Another school principal, another confounding of common sense.
For Robert Lumley, the decision to bar his East Wake High School club marksmanship team from a statewide shooting tournament was as arresting as a shotgun blast.
Less than a day before the March 15 district round of the decades-old N.C. Wildlife Resources Commission competition, one of East Wake's principals, with the support of the area superintendent who oversees that school, stopped the team from participating.
The reason: Ammo and students don't mix, the school officials said.
Like districts across the nation, Wake County bans deadly weapons from campuses and prohibits students from carrying them on school trips. But the decision to bar the East Wake team from the tournament extends that prohibition to students participating in an off-campus event sponsored by a state agency and supervised by adults certified in firearms safety.

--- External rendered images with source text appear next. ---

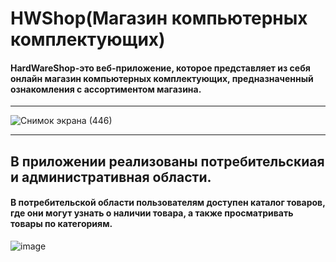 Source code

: # HWShop(Магазин компьютерных комплектующих)
#### **HardWareShop**-это веб-приложение, которое представляет из себя онлайн магазин компьютерных комплектующих, предназначенный ознакомления с ассортиментом магазина.
___
![Снимок экрана (446)](https://user-images.githubusercontent.com/55952268/153468078-d1dd0c58-f2dc-4d57-bd87-90b1d6273e9c.png)
___
## В приложении реализованы потребительскиая и административная области.
#### В потребительской области пользователям доступен каталог товаров, где они могут узнать о наличии товара, а также просматривать товары по категориям.
![image](https://user-images.githubusercontent.com/55952268/153476116-58857ebc-a623-45aa-840f-41a49b127551.png)
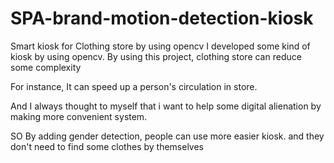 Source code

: # SPA-brand-motion-detection-kiosk
Smart kiosk for Clothing store  by using opencv
I developed some kind of kiosk by using opencv.
By using this project, clothing store can reduce some complexity

For instance, It can speed up a person's circulation in store.

And I always thought to myself that i want to help some digital alienation by making more convenient system.

SO By adding gender detection, people can use more easier kiosk.
and they don't need to find some clothes by themselves
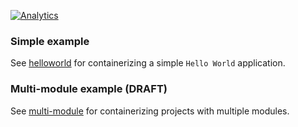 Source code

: [![Analytics](https://cloud-tools-for-java-metrics.appspot.com/UA-121724379-2/examples)](https://github.com/igrigorik/ga-beacon)

### Simple example

See [helloworld](helloworld) for containerizing a simple `Hello World` application.

### Multi-module example (DRAFT)

See [multi-module](multi-module) for containerizing projects with multiple modules.

<!-- ### SpringBoot Example 

You can find usage by Gradle or Maven with SpringBoot in [spring-boot](spring-boot-draft#Quickstart) -->
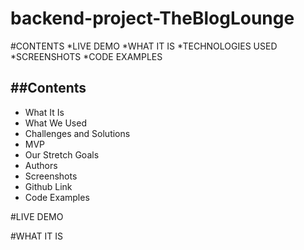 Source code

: # backend-project-TheBlogLounge
#CONTENTS
*LIVE DEMO 
*WHAT IT IS
*TECHNOLOGIES USED
*SCREENSHOTS
*CODE EXAMPLES

##Contents
--- 
  * What It Is
  * What We Used
  * Challenges and Solutions
  * MVP
  * Our Stretch Goals
  * Authors
  * Screenshots
  * Github Link
  * Code Examples

#LIVE DEMO 

#WHAT IT IS 
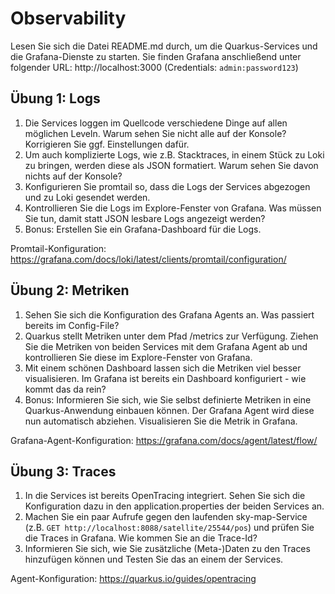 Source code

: # Observability

Lesen Sie sich die Datei README.md durch, um die Quarkus-Services und die Grafana-Dienste zu starten. 
Sie finden Grafana anschließend unter folgender URL: http://localhost:3000 (Credentials: `admin:password123`)

## Übung 1: Logs

1. Die Services loggen im Quellcode verschiedene Dinge auf allen möglichen Leveln. Warum sehen Sie nicht alle auf der Konsole? Korrigieren Sie ggf. Einstellungen dafür.
2. Um auch komplizierte Logs, wie z.B. Stacktraces, in einem Stück zu Loki zu bringen, werden diese als JSON formatiert. Warum sehen Sie davon nichts auf der Konsole?
3. Konfigurieren Sie promtail so, dass die Logs der Services abgezogen und zu Loki gesendet werden.
4. Kontrollieren Sie die Logs im Explore-Fenster von Grafana. Was müssen Sie tun, damit statt JSON lesbare Logs angezeigt werden? 
5. Bonus: Erstellen Sie ein Grafana-Dashboard für die Logs.

Promtail-Konfiguration: https://grafana.com/docs/loki/latest/clients/promtail/configuration/

## Übung 2: Metriken

1. Sehen Sie sich die Konfiguration des Grafana Agents an. Was passiert bereits im Config-File?
2. Quarkus stellt Metriken unter dem Pfad /metrics zur Verfügung. Ziehen Sie die Metriken von beiden Services mit dem Grafana Agent ab und kontrollieren Sie diese im Explore-Fenster von Grafana.
3. Mit einem schönen Dashboard lassen sich die Metriken viel besser visualisieren. Im Grafana ist bereits ein Dashboard konfiguriert - wie kommt das da rein?
4. Bonus: Informieren Sie sich, wie Sie selbst definierte Metriken in eine Quarkus-Anwendung einbauen können. Der Grafana Agent wird diese nun automatisch abziehen. Visualisieren Sie die Metrik in Grafana.

Grafana-Agent-Konfiguration: https://grafana.com/docs/agent/latest/flow/ 

## Übung 3: Traces

1. In die Services ist bereits OpenTracing integriert. Sehen Sie sich die Konfiguration dazu in den application.properties der beiden Services an. 
2. Machen Sie ein paar Aufrufe gegen den laufenden sky-map-Service (z.B. `GET http://localhost:8088/satellite/25544/pos`) und prüfen Sie die Traces in Grafana. Wie kommen Sie an die Trace-Id?
3. Informieren Sie sich, wie Sie zusätzliche (Meta-)Daten zu den Traces hinzufügen können und Testen Sie das an einem der Services. 

Agent-Konfiguration: https://quarkus.io/guides/opentracing
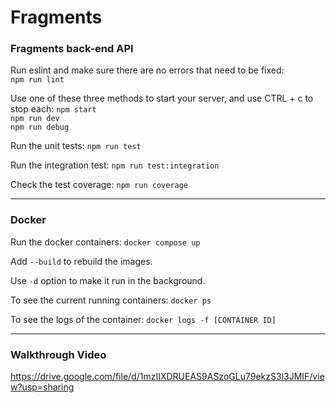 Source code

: 
# Fragments

### Fragments back-end API

Run eslint and make sure there are no errors that need to be fixed:  
`npm run lint`

Use one of these three methods to start your server, and use CTRL + c to stop each:
`npm start`  
`npm run dev`  
`npm run debug`

Run the unit tests:
`npm run test`

Run the integration test:
`npm run test:integration`

Check the test coverage:
`npm run coverage`


-----
### Docker
Run the docker containers:
`docker compose up`

Add `--build` to rebuild the images.

Use `-d` option to make it run in the background.

To see the current running containers: `docker ps`

To see the logs of the container: `docker logs -f [CONTAINER ID]`

-----
### Walkthrough Video
https://drive.google.com/file/d/1mzIIXDRUEAS9ASzoGLu79ekzS3l3JMIF/view?usp=sharing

That call pits school policy against state law that allows firearms education at schools. The decision also runs counter to the efforts of wildlife agencies, hunting organizations and gun groups to recruit youths to replenish the dwindling number of hunters. It also underscores the tension between the fear of school massacres and the traditions of rural Wake, where hunting is still common.
We don't think that the timing was co-incidental, either:
The East Wake decision nullified months of practice by Lumley, a 17-year-old senior, and the rest of the 16-member marksmanship and orienteering team -- an offshoot of the school-approved FFA club, formerly known as the Future Farmers of America.
Lumley was riding with a team member the day before the tournament when he got the call that the principal "had put the red light on it," he said.
"If we had more time, we could have done something about it," Lumley said.
Nothing like waking to the smell of PC in the morning.